Die goldene Brücke, auch Brückenspiel genannt, ist ein zweiteiliges Singspiel[2] für Kinder, das Elemente des Laufspiels, des Fangspiels und des Ziehkampfspiels miteinander vereint. Weitere Namen sind Die steinerne Brücke,[3] Die goldene Pforte, Das goldene Tor oder Engel und Teufel.[4] Bei den Pennsylvaniadeutschen (Pfälzern) war das Spiel als Die holländisch’ Brück’ bekannt.[5]

Varianten des möglicherweise im Mittelalter entstandenen Bewegungsspiels[6] sind im anglo-amerikanischen Raum unter den Namen The King and his Train (Der König und sein Gefolge), Oranges and Lemons und London Bridge verbreitet.[7]

Erster Teil:

Aus einer Gruppe von Kindern werden zwei durch Absprache, Auszählung oder Los erwählt.[1] Diese stellen sich einander gegenüber und bilden, indem sie die Hände ineinanderlegen und dieselben in Form eines Torbogens emporheben, eine Pforte.
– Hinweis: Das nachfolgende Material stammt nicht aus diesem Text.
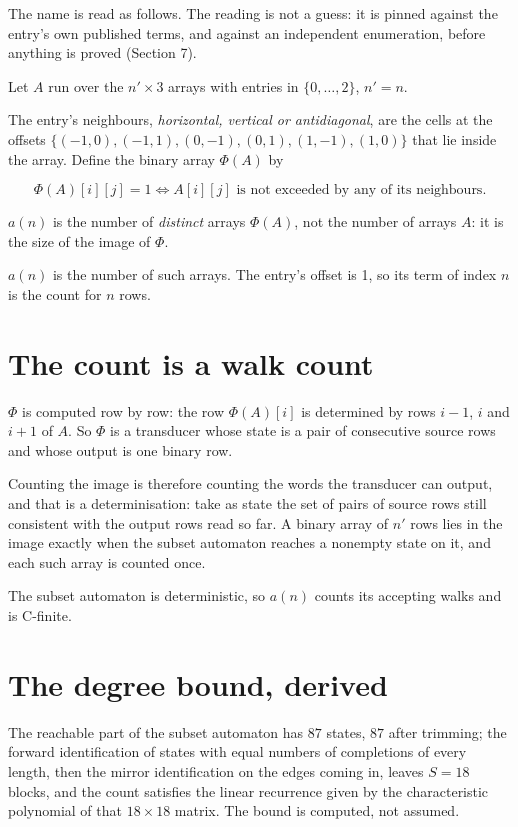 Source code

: \documentclass[11pt]{article}
\theoremstyle{definition}
\begin{document}
The name is read as follows. The reading is not a guess: it is pinned against the entry's own published terms, and against an independent enumeration, before anything is proved (Section 7).

Let $A$ run over the $n' \times 3$ arrays with entries in $\{0,\dots,2\}$, $n' = n$.

The entry's neighbours, {\itshape horizontal, vertical or antidiagonal}, are the cells at the offsets $\{(-1,0), (-1,1), (0,-1), (0,1), (1,-1), (1,0)\}$ that lie inside the array. Define the binary array $\Phi(A)$ by

\[\Phi(A)[i][j] = 1 \iff A[i][j] \text{ is not exceeded by any of its neighbours}.\]

$a(n)$ is the number of {\itshape distinct} arrays $\Phi(A)$, not the number of arrays $A$: it is the size of the image of $\Phi$.

$a(n)$ is the number of such arrays. The entry's offset is 1, so its term of index $n$ is the count for $n$ rows.

\section{The count is a walk count}

$\Phi$ is computed row by row: the row $\Phi(A)[i]$ is determined by rows $i-1$, $i$ and $i+1$ of $A$. So $\Phi$ is a transducer whose state is a pair of consecutive source rows and whose output is one binary row.

Counting the image is therefore counting the words the transducer can output, and that is a determinisation: take as state the set of pairs of source rows still consistent with the output rows read so far. A binary array of $n'$ rows lies in the image exactly when the subset automaton reaches a nonempty state on it, and each such array is counted once.

The subset automaton is deterministic, so $a(n)$ counts its accepting walks and is C-finite.

\section{The degree bound, derived}

The reachable part of the subset automaton has $87$ states, $87$ after trimming; the forward identification of states with equal numbers of completions of every length, then the mirror identification on the edges coming in, leaves $S = 18$ blocks, and the count satisfies the linear recurrence given by the characteristic polynomial of that $18\times18$ matrix. The bound is computed, not assumed.
\end{document}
Beide Kinder werden jeweils bezeichnet mit Sonne und Mond (oder wahlweise Himmel und Hölle bzw. Engel und Teufel[1]). Die übrigen Spieler stellen sich hintereinander die Hände reichend bzw. mit den Händen die Kleidung oder die Schultern bzw. Hüfte[3] des voranstehenden Kindes haltend in einer Reihe auf und schreiten im Gänsemarsch singend durch die Pforte.[4]
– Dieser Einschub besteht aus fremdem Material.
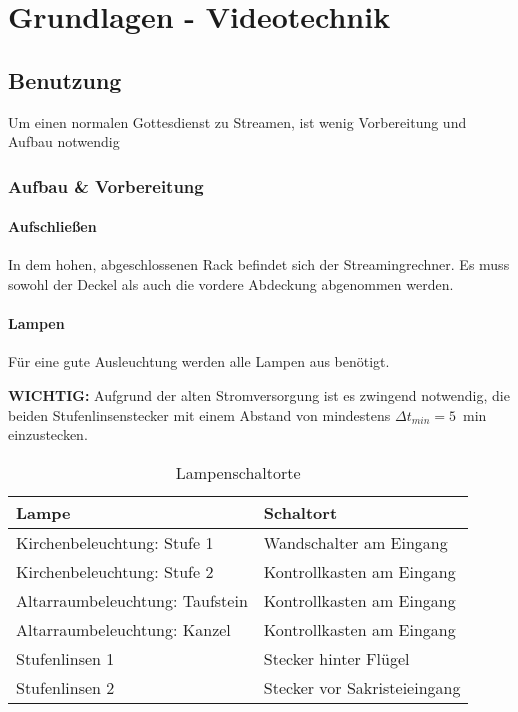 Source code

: \chapter{Grundlagen - Videotechnik}
	\section{Benutzung}
		Um einen normalen Gottesdienst zu Streamen, ist wenig Vorbereitung und Aufbau notwendig
		\subsection{Aufbau \& Vorbereitung}
			\subsubsection*{Aufschließen}
				In dem hohen, abgeschlossenen Rack befindet sich der Streamingrechner.
				Es muss sowohl der Deckel als auch die vordere Abdeckung abgenommen werden.
			\subsubsection*{Lampen}
				Für eine gute Ausleuchtung werden alle Lampen aus  benötigt.

				\textbf{WICHTIG:} Aufgrund der alten Stromversorgung ist es zwingend notwendig, die beiden Stufenlinsenstecker mit einem Abstand von mindestens $\varDelta t_{min} = \SI{5}{\min}$ einzustecken.

				\begin{table}[H]
					\caption{Lampenschaltorte}
					\label{table:grundlagen:video:aufbau:lampen}
					\centering

					\begin{tabular}{ll}
						\toprule
						\textbf{Lampe} & \textbf{Schaltort} \\
						\midrule
						Kirchenbeleuchtung: Stufe 1 & Wandschalter am Eingang \\
						Kirchenbeleuchtung: Stufe 2 & Kontrollkasten am Eingang \\
						Altarraumbeleuchtung: Taufstein & Kontrollkasten am Eingang \\
						Altarraumbeleuchtung: Kanzel & Kontrollkasten am Eingang\\
						Stufenlinsen 1 & Stecker hinter Flügel \\
						Stufenlinsen 2 & Stecker vor Sakristeieingang \\
						\bottomrule
					\end{tabular}
				\end{table}
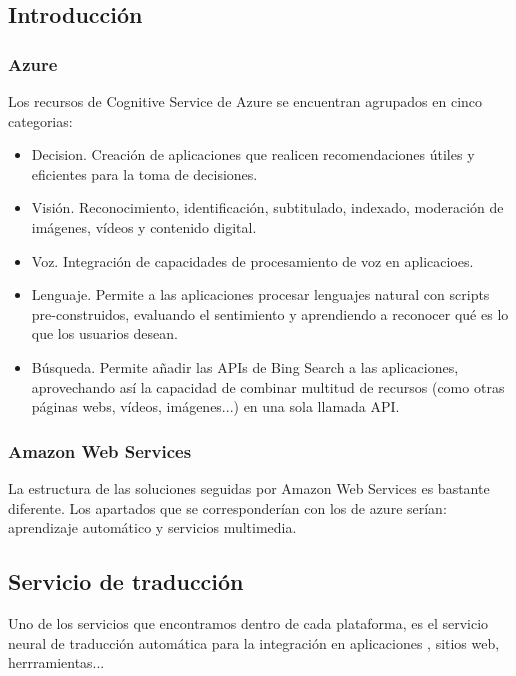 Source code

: \documentclass[english,runningheads,a4paper]{llncs}[2018/03/10]
\begin{document}
    \subsection{Introducción}
    \subsubsection{Azure}
    Los recursos de Cognitive Service de Azure se encuentran agrupados en cinco 
    categorias:
    
    \begin{itemize}
        \item Decision. Creación de aplicaciones que realicen recomendaciones 
        útiles y eficientes para la toma de decisiones.
        \item Visión. Reconocimiento, identificación, subtitulado, indexado, 
        moderación de imágenes, vídeos y contenido digital.
        \item Voz. Integración de capacidades de procesamiento de voz en 
        aplicacioes.
        \item Lenguaje. Permite a las aplicaciones procesar lenguajes natural 
        con scripts pre-construidos, evaluando el sentimiento y aprendiendo a 
        reconocer qué es lo que los usuarios desean.
        \item Búsqueda. Permite añadir las APIs de Bing Search a las 
        aplicaciones, aprovechando así la capacidad de combinar multitud de 
        recursos (como otras páginas webs, vídeos, imágenes...) en una sola 
        llamada API.
    \end{itemize}
    \subsubsection{Amazon Web Services}
    La estructura de las soluciones seguidas por Amazon Web Services es bastante
    diferente. Los apartados que se corresponderían con los de azure serían: 
    aprendizaje automático y servicios multimedia.
    
    
    \subsection{Servicio de traducción}
    Uno de los servicios que encontramos dentro de cada plataforma, es el 
    servicio neural de traducción automática para la integración en aplicaciones
    , sitios web, herrramientas...
\end{document}
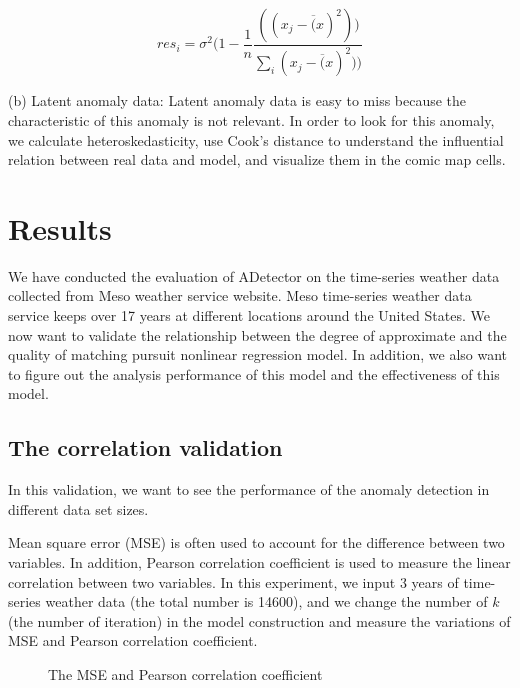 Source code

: \documentclass{vgtc}                          %
\begin{document}
\begin{equation}
res_i = \sigma^2 ( 1 -\frac{1}{n} \frac{((x_j - \overline(x)^2))}{\sum_i(x_j - \overline(x)^2))}
\end{equation}		 

(b) Latent anomaly data: Latent anomaly data is easy to miss because the characteristic of this anomaly is not relevant. In order to look for this anomaly, we calculate heteroskedasticity, use Cook's distance to understand the influential relation between real data and model, and visualize them in the comic map cells. 

\section{Results}

We have conducted the evaluation of ADetector on the time-series weather data collected from Meso weather service website. Meso time-series weather data service keeps over 17 years at different locations around the United States. We now want to validate the relationship between the degree of approximate and the quality of matching pursuit nonlinear regression model. In addition, we also want to figure out the analysis performance of this model and the effectiveness of this model.

\subsection{The correlation validation}

In this validation, we want to see the performance of the anomaly detection in different data set sizes. 

Mean square error (MSE) is often used to account for the difference between two variables. In addition, Pearson correlation coefficient is used to measure the linear correlation between two variables. In this experiment, we input 3 years of time-series weather data (the total number is 14600), and we change the number of $k$ (the number of iteration) in the model construction and measure the variations of MSE and Pearson correlation coefficient. 

\begin{figure}[htb]
	\caption{The MSE and Pearson correlation coefficient}
	\label{fig:MSEandPearsonCorr}
\end{figure}
\end{document}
Während des Überquerens der Torbrücke lassen die den Torbogen darstellenden Kinder (Torwächter) die Arme beidseitig herabsinken (Fallgatter), wodurch ein Kind (z. B. das dritte oder das letzte[8]) aus der durchziehenden Reihe gefangen wird. Das so gefangene Kind muss sich nun für Sonne oder Mond entscheiden und hinter eine der beiden Torseiten Aufstellung nehmen. Die restlichen Kinder ziehen weiter. Der Marsch durch die Bogenpforte beginnt von neuem, bis alle Kinder in selber Weise gefangen sind, sich auf beide Torseiten verteilt und somit zwei gegnerische Parteien gebildet haben.[4]

Zweiter Teil:

In der Folge stehen Sonnenkinder und Mondenkinder sich in zwei Mannschaften gegenüber, wovon jeweils die eine Reihe durch Armziehen versucht, die Spieler der anderen, z. B. in Form eines Zwei- oder Gruppenkampfes, über eine vorgegebene Bodenmarkierung zu sich hinüberzuziehen. Die Mannschaft, die in der Finalrunde die meisten Spieler ergattert hat, ist Gewinner des Spiels.[9][4]

In einer alternativen Variante erfahren die Mitspieler erst am Ende, welche Seite Himmel und Hölle ist. Die Teufel müssen dann die Engel einfangen, die ebenfalls zu Teufeln werden.[10][1]

Spielreime (Auswahl)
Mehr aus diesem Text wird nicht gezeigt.